> [Your assignment]:
The response must contain every line below in which "return" appears.

Recorded data
○ ○ ○ ○ ○ ○ ○

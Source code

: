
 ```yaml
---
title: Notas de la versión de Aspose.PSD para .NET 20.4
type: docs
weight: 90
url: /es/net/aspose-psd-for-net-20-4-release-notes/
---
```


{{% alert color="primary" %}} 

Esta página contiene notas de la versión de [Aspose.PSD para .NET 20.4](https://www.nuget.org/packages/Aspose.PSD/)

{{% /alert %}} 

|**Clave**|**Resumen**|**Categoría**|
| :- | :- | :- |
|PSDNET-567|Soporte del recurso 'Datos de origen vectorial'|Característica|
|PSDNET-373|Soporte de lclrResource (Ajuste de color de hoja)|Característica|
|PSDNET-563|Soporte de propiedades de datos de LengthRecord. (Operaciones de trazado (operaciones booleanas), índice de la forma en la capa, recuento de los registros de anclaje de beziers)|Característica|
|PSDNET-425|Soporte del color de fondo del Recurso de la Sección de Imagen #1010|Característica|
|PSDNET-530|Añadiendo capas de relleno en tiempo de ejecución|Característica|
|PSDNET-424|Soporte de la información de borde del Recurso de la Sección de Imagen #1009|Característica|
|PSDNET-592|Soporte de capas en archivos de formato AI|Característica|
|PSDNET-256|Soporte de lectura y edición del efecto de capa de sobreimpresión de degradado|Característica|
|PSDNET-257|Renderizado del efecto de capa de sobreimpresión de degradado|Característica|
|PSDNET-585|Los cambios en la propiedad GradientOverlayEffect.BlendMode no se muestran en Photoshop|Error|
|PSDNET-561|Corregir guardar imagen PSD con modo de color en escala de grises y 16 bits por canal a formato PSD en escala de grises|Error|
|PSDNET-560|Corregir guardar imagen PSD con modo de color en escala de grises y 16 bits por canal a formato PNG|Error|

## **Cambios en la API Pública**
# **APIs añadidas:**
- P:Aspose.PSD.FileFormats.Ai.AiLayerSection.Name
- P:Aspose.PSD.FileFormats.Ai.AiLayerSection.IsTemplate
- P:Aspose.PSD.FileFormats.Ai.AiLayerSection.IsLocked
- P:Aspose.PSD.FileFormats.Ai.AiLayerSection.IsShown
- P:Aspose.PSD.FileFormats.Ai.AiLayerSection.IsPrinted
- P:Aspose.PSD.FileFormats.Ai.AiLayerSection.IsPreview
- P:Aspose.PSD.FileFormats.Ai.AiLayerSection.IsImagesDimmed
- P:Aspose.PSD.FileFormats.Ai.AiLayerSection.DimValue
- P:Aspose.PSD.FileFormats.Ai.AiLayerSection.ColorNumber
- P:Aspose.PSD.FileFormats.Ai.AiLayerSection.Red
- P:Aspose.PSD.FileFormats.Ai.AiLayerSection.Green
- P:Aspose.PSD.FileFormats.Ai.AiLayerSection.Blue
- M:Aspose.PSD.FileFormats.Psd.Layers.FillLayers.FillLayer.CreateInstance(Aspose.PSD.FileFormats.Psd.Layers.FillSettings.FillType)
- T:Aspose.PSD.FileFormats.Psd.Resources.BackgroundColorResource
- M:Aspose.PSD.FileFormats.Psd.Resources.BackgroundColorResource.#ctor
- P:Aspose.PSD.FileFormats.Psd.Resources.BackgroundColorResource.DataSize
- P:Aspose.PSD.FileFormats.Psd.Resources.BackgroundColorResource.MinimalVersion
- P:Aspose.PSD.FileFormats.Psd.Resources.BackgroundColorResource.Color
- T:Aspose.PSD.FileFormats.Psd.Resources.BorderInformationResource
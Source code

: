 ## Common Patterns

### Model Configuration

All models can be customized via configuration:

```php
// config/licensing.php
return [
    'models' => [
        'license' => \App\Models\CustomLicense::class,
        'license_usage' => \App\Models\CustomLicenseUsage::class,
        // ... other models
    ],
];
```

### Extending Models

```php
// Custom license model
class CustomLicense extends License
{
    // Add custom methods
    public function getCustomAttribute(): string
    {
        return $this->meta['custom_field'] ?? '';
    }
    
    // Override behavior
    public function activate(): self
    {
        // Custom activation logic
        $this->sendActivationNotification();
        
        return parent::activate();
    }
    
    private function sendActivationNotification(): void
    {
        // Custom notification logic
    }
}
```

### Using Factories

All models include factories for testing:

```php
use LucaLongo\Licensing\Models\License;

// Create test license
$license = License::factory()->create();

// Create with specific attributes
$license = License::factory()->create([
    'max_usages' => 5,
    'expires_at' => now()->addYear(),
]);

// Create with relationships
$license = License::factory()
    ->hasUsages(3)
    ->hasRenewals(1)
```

○ ○ ○ ○ ○ ○ ○

> [Written response]:
return [
        return $this->meta['custom_field'] ?? '';
        return parent::activate();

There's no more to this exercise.